Fra i più interessati c’era Don Aronow, quella specie di Tarzan che aveva avuto un successo strepitoso nel mondo dell’offshore e degli scafi veloci d’altura. Incominciai a spiegare a Don i vantaggi dello step drive. Prima che avessi finito tutto il mio discorso, mi interruppe- fra un bel po’ di colpi di flash dei molti fotografi che immortalavano l’incontro- e mi sfidò: “Scommetto 100mila dollari che questa barca non raggiunge le 60 mph”. Questo mi bloccò: ero ben sicuro che a Sarnico, nelle prove di collaudo, avevamo toccato le 62 mph con tutti i pesi a bordo ma il risultato era stato ottenuto con temperatura ben più fresca che non quella che c’era in quei giorni a Miami. Così, dopo averci pensato sopra per un buon minuto, gli dissi che non avevo soldi a sufficienza per accettare la scommessa. “Non importa, mi accontento, eventualmente, della barca”, rispose.

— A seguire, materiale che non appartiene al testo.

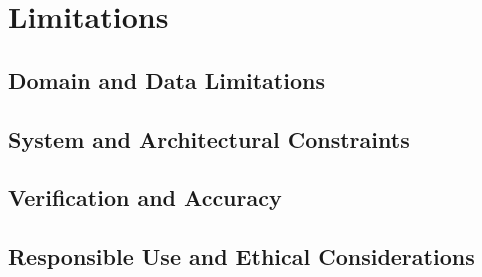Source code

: 
\section{Limitations}
\label{sec:limitations}


\subsection{Domain and Data Limitations}
\label{subsec:domain_limitations}


\subsection{System and Architectural Constraints}
\label{subsec:arch_limitations}


\subsection{Verification and Accuracy}
\label{subsec:accuracy_limitations}


\subsection{Responsible Use and Ethical Considerations}
\label{subsec:responsible_use}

Fui costretto ancora una volta a dire che non si poteva fare: la barca non era mia ma del cantiere. Questo sembrò chiudere la discussione. “Vieni -continuò Don- ti voglio far vedere la mia nuova barca” e si avviò verso il suo stand. Lo seguii e mi accorsi che c’era un ometto che ci veniva dietro tutto indaffarato con una mezza dozzina di macchine fotografiche e altrettanti flash. Continuava a scattare foto finché ci disse:
“Ehi, vi ho fatto un sacco di foto. Sono del Miami Herald, ma cosa devo scrivere dietro alle foto?”.
Don si girò di colpo e dall’alto della sua statura disse:
“Questo è Sonny Levi, lui è Riva. Io sono Don Aronow, una sola erre, e sono Cigarette.” E quindi riprese a camminare. Ma il piccolo ometto non demorse. E ci seguì ancora: “Di quale marca?” chiese dolcemente, alludendo alle sigarette.

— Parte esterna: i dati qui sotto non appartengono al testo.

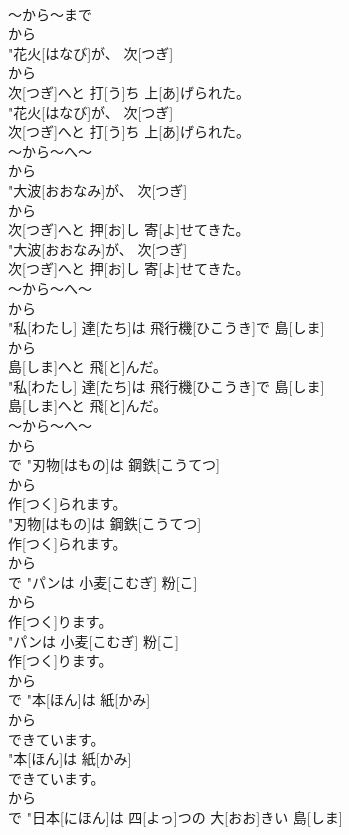 \documentclass[8pt]{extreport}
\begin{document}
\begin{CJK}{UTF8}{min}
\\	～から～まで 
\\	から
\\	"花火[はなび]が、 次[つぎ]
\\	から
\\	次[つぎ]へと 打[う]ち 上[あ]げられた。
\\	"花火[はなび]が、 次[つぎ]
\\	次[つぎ]へと 打[う]ち 上[あ]げられた。
\\	～から～へ～ 
\\	から
\\	"大波[おおなみ]が、 次[つぎ]
\\	から
\\	次[つぎ]へと 押[お]し 寄[よ]せてきた。
\\	"大波[おおなみ]が、 次[つぎ]
\\	次[つぎ]へと 押[お]し 寄[よ]せてきた。
\\	～から～へ～ 
\\	から
\\	"私[わたし] 達[たち]は 飛行機[ひこうき]で 島[しま]
\\	から
\\	島[しま]へと 飛[と]んだ。
\\	"私[わたし] 達[たち]は 飛行機[ひこうき]で 島[しま]
\\	島[しま]へと 飛[と]んだ。
\\	～から～へ～ 
\\	から
\\	で	"刃物[はもの]は 鋼鉄[こうてつ]
\\	から
\\	作[つく]られます。
\\	"刃物[はもの]は 鋼鉄[こうてつ]
\\	作[つく]られます。
\\	から
\\	で	"パンは 小麦[こむぎ] 粉[こ]
\\	から
\\	作[つく]ります。
\\	"パンは 小麦[こむぎ] 粉[こ]
\\	作[つく]ります。
\\	から
\\	で	"本[ほん]は 紙[かみ]
\\	から
\\	できています。
\\	"本[ほん]は 紙[かみ]
\\	できています。
\\	から
\\	で	"日本[にほん]は 四[よっ]つの 大[おお]きい 島[しま]

\end{CJK}
\end{document}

Quando, finalmente, il Salone chiuse i battenti, il Riva 2000 venne messo in acqua per alcune prove pratiche, perché di dubbiosi come Don ce n’erano parecchi. La prima prova era piuttosto attesa e a bordo c’era parecchia gente di quella che conta, tipo Dick Bertram eccetera. Eravamo anche “accompagnati” da una considerevole flotta di barche veloci. Man mano che aprivamo gas queste barche finivano per restare indietro. Alla fine ne rimase solo una che si mantenne a lato fintantoché non toccammo le 60 mph. Era però troppo lontana per riconoscere chi ci fosse a bordo. La sera stessa, stavo cenando con gli amici al Palm Bay Club quando qualcun che non conoscevo venne al tavolo e mi portò un messaggio da parte di Don. Il contenuto era molto semplice: “Congratulazioni. Non ti dispiace di non aver accettato quella scommessa?”, così era lui, vecchia volpe, il pilota di quella barca che ci aveva seguito sino alle 60 mph.
Come tutti, sono rimasto turbato per la sua morte. A parte il piccolo fotografo del Miami Herald, credo non ci fosse una sola persona nel mondo nautico che non lo conoscesse: una figura davvero importante che aveva iniziato un successo travolgente negli anni Sessanta e che ancora conservava al momento della sua tragica fine.